Reach out and touch someone

Despite the indiscretion with which I recount my activities in the sack and sling, my sex life is very vanilla. For example, I’ve never explored either side of prostitution. When I lived in New York, I occasionally frequented hustler bars in pursuit of vicarious thrills. Alas, no one ever mistook me for the genuine article. I probably didn’t look bored enough.

The closest I ever got to swapping bodily fluids for material gain—aside from that guy I shagged so I could tape his copy of the Seekers’ (“Georgy Girl”) first album—was in the dark days of the Internet, when I worked for a company that ran chat rooms. As an “animator,” I posed as a variety of young men and women with one thing on their minds, so paying customers would stay online longer.
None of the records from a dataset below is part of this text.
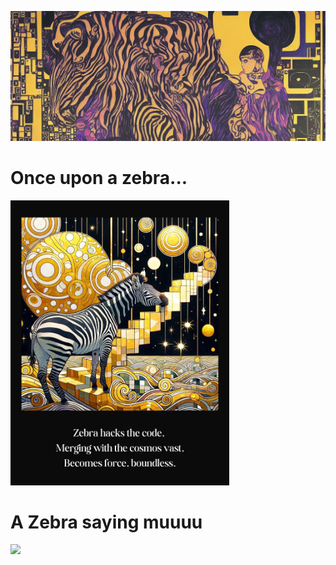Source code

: ![Banner](Extras/Images/banner.png)

# Once upon a zebra...

<img src="Extras/Images/zebra_kaihu.png" alt="jai-q" width="350">

# A Zebra saying muuuu

![](https://media.tenor.com/c9uUvRbG5zEAAAAC/zebra-cheetah.gif)
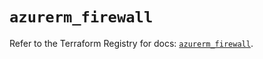 # `azurerm_firewall`

Refer to the Terraform Registry for docs: [`azurerm_firewall`](https://registry.terraform.io/providers/hashicorp/azurerm/3.101.0/docs/resources/firewall).
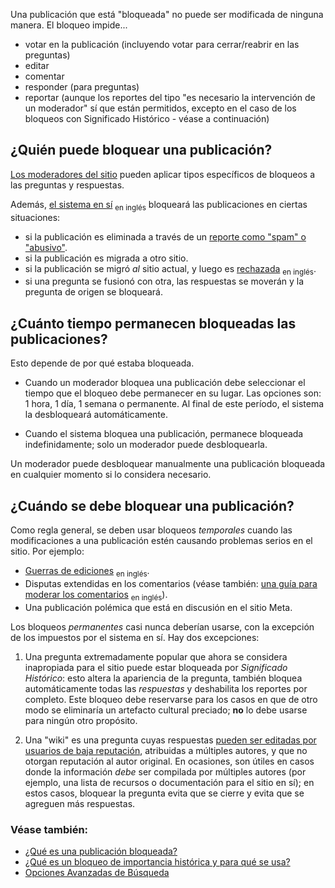 Una publicación que está "bloqueada" no puede ser modificada de ninguna manera. El bloqueo impide...

- votar en la publicación (incluyendo votar para cerrar/reabrir en las preguntas)
- editar
- comentar
- responder (para preguntas)
- reportar (aunque los reportes del tipo "es necesario la  intervención de un moderador" sí que están permitidos, excepto en el caso de los bloqueos con Significado Histórico - véase a continuación)

## ¿Quién puede bloquear una publicación?

[Los moderadores del sitio](/help/site-moderators) pueden aplicar tipos específicos de bloqueos a las preguntas y respuestas.

Además, [el sistema en sí](https://meta.stackexchange.com/questions/19738/who-is-the-community-user) <sub>en inglés</sub> bloqueará las publicaciones en ciertas situaciones:

- si la publicación es eliminada a través de un  [reporte  como "spam" o "abusivo"](/help/privileges/flag-posts).
- si la publicación es migrada a otro sitio.
- si la publicación se migró *al* sitio actual, y luego es [rechazada](https://meta.stackexchange.com/questions/10249/what-is-migration-and-how-does-it-work) <sub>en inglés</sub>.
- si una pregunta se fusionó con otra, las respuestas se moverán y la pregunta de origen se bloqueará.

## ¿Cuánto tiempo permanecen bloqueadas las publicaciones?

Esto depende de por qué estaba bloqueada.

- Cuando un moderador bloquea una publicación debe seleccionar el tiempo que el bloqueo debe permanecer en su lugar. Las opciones son: 1 hora, 1 día, 1 semana o permanente. Al final de este período, el sistema la desbloqueará automáticamente.

- Cuando el sistema bloquea una publicación, permanece bloqueada indefinidamente; solo un moderador puede desbloquearla. 

Un moderador puede desbloquear manualmente una publicación bloqueada en cualquier momento si lo considera necesario.

## ¿Cuándo se debe bloquear una publicación?

Como regla general, se deben usar bloqueos *temporales* cuando las modificaciones a una publicación estén causando problemas serios en el sitio. Por ejemplo:

- [Guerras de ediciones](https://stackoverflow.blog/2009/03/04/the-great-edit-wars/) <sub>en inglés</sub>.
- Disputas extendidas en los comentarios (véase también: [una guía para moderar los comentarios](https://meta.stackexchange.com/questions/237978/a-guide-to-moderating-comments) <sub>en inglés</sub>).
- Una publicación polémica que está en discusión en el sitio Meta.

Los bloqueos *permanentes* casi nunca deberían usarse, con la excepción de los impuestos por el sistema en sí. Hay dos excepciones:

1. Una pregunta extremadamente popular que ahora se considera inapropiada para el sitio puede estar bloqueada por *Significado Histórico*: esto altera la apariencia de la pregunta, también bloquea automáticamente todas las *respuestas* y deshabilita los reportes por completo. Este bloqueo debe reservarse para los casos en que de otro modo se eliminaría un artefacto cultural preciado; **no** lo debe usarse para ningún otro propósito.

2. Una "wiki" es una pregunta cuyas respuestas [pueden ser editadas por usuarios de baja reputación](/help/privileges/edit-community-wiki), atribuidas a múltiples autores, y que no otorgan reputación al autor original. En ocasiones, son útiles en casos donde la información *debe* ser compilada por múltiples autores (por ejemplo, una lista de recursos o documentación para el sitio en sí); en estos casos, bloquear la pregunta evita que se cierre y evita que se agreguen más respuestas.

### Véase también:

- [¿Qué es una publicación bloqueada?](https://es.meta.stackoverflow.com/questions/1994/qu%C3%A9-es-una-publicaci%C3%B3n-bloqueada)
- [¿Qué es un bloqueo de importancia histórica y para qué se usa?](https://es.meta.stackoverflow.com/questions/1996/qu%C3%A9-es-un-bloqueo-de-importancia-hist%C3%B3rica-y-para-qu%C3%A9-se-usa)
- [Opciones Avanzadas de Búsqueda](https://es.stackoverflow.com/help/searching)
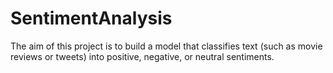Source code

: # SentimentAnalysis
The aim of this project is to build a model that classifies text (such as movie reviews or tweets) into positive, negative, or neutral sentiments.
The experience of struggling to eat a bagel while using my free hand to pass myself off as a horny high-school cheerleader to some lonely Wall Street type sharpened my writing skills remarkably.

Aaron Lawrence also knows about chat rooms, making money, and parlaying that experience into a literary career. And as his memoir Suburban Hustler: Stories of a Hi-Tech Callboy (Late Night Press) discloses, Lawrence learned quickly—just as I did—how to adapt his personality to suit various clients’ needs. Despite some truly gruesome episodes, the New Jersey native never forgets that the customer is always right. The author has a boyish countenance, pert buns, and an 8-inch endowment to brag about in his ads, but judging from his prose, it’s largely his heart and brains that earn him repeat business. The 24 episodes here are explicit (my review copy is signed “Don’t Stick the Pages Together!”), but they’re also penetrating in another way, showing that not all hustlers are the beautiful losers films like Johns, Hustler White, or My Own Private Idaho portray.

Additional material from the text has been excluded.